Nothing but the lines from the start of the entries below through the line containing "by the Soviet" should appear in the answer, copied exactly and free of pictures.

— Material provided —
BEGIN

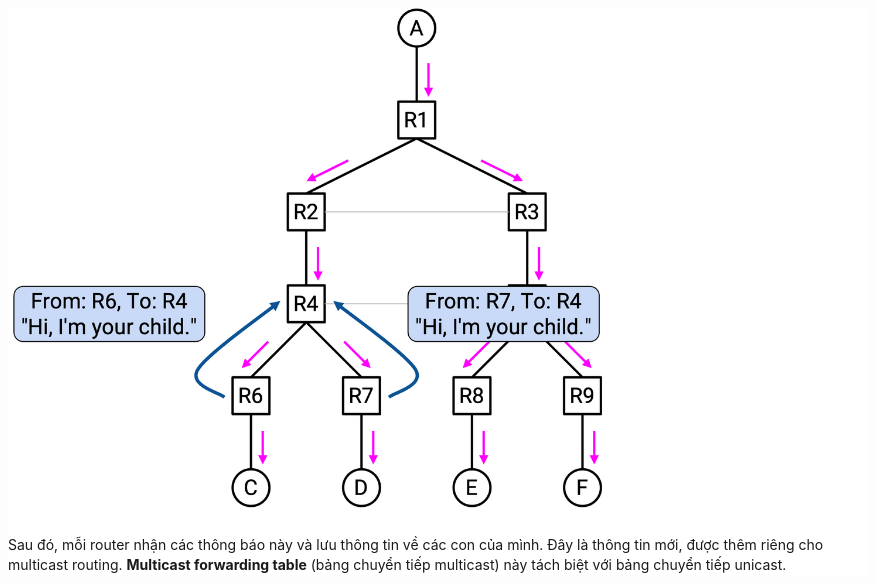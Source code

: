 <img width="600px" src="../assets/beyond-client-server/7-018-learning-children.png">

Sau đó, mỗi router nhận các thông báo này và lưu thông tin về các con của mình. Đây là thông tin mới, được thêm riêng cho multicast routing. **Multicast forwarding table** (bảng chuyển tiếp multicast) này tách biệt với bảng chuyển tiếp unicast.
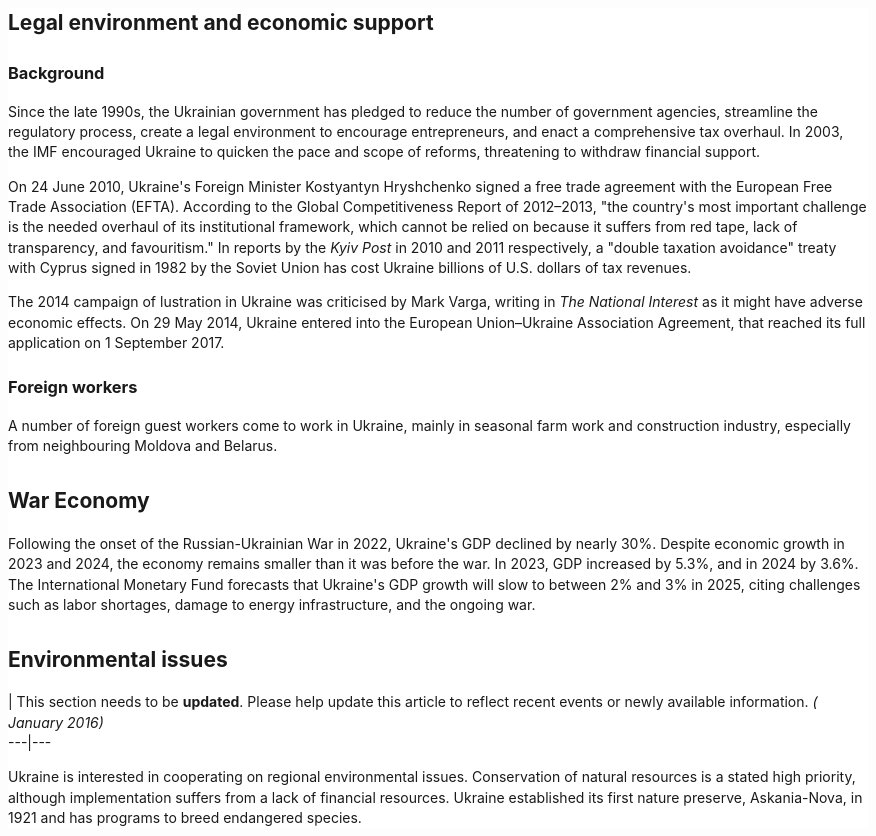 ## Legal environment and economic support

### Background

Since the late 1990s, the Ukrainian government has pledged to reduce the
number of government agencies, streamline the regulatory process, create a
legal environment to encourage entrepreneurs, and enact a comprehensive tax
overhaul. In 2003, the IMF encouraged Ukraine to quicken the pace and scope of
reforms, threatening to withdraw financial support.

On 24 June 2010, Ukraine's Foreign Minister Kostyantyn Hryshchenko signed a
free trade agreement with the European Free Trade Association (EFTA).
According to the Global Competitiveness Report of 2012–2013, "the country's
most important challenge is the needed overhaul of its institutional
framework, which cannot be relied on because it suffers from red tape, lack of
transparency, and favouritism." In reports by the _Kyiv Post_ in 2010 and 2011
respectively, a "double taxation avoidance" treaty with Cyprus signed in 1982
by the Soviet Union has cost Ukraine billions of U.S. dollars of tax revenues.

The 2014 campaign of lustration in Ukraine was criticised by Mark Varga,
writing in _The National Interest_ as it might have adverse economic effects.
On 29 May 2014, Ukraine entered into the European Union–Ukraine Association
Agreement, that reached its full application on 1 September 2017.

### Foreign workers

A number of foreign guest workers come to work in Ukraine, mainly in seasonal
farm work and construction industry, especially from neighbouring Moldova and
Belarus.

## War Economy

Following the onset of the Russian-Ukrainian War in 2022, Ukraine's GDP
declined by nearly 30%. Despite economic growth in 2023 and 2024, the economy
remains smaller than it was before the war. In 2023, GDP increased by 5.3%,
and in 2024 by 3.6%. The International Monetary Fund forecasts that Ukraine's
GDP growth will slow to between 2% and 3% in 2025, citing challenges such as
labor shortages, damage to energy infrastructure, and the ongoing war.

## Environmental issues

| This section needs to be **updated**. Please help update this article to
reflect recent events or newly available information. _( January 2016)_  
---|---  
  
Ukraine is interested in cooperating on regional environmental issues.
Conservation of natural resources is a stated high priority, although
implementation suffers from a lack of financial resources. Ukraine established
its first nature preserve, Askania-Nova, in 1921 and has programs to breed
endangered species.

END

— Solution below —
Source code

: <img width="600px" src="../assets/beyond-client-server/7-018-learning-children.png">

Sau đó, mỗi router nhận các thông báo này và lưu thông tin về các con của mình. Đây là thông tin mới, được thêm riêng cho multicast routing. **Multicast forwarding table** (bảng chuyển tiếp multicast) này tách biệt với bảng chuyển tiếp unicast.
 ## Legal environment and economic support

### Background

Since the late 1990s, the Ukrainian government has pledged to reduce the
number of government agencies, streamline the regulatory process, create a
legal environment to encourage entrepreneurs, and enact a comprehensive tax
overhaul. In 2003, the IMF encouraged Ukraine to quicken the pace and scope of
reforms, threatening to withdraw financial support.

On 24 June 2010, Ukraine's Foreign Minister Kostyantyn Hryshchenko signed a
free trade agreement with the European Free Trade Association (EFTA).
According to the Global Competitiveness Report of 2012–2013, "the country's
most important challenge is the needed overhaul of its institutional
framework, which cannot be relied on because it suffers from red tape, lack of
transparency, and favouritism." In reports by the _Kyiv Post_ in 2010 and 2011
respectively, a "double taxation avoidance" treaty with Cyprus signed in 1982
by the Soviet Union has cost Ukraine billions of U.S. dollars of tax revenues.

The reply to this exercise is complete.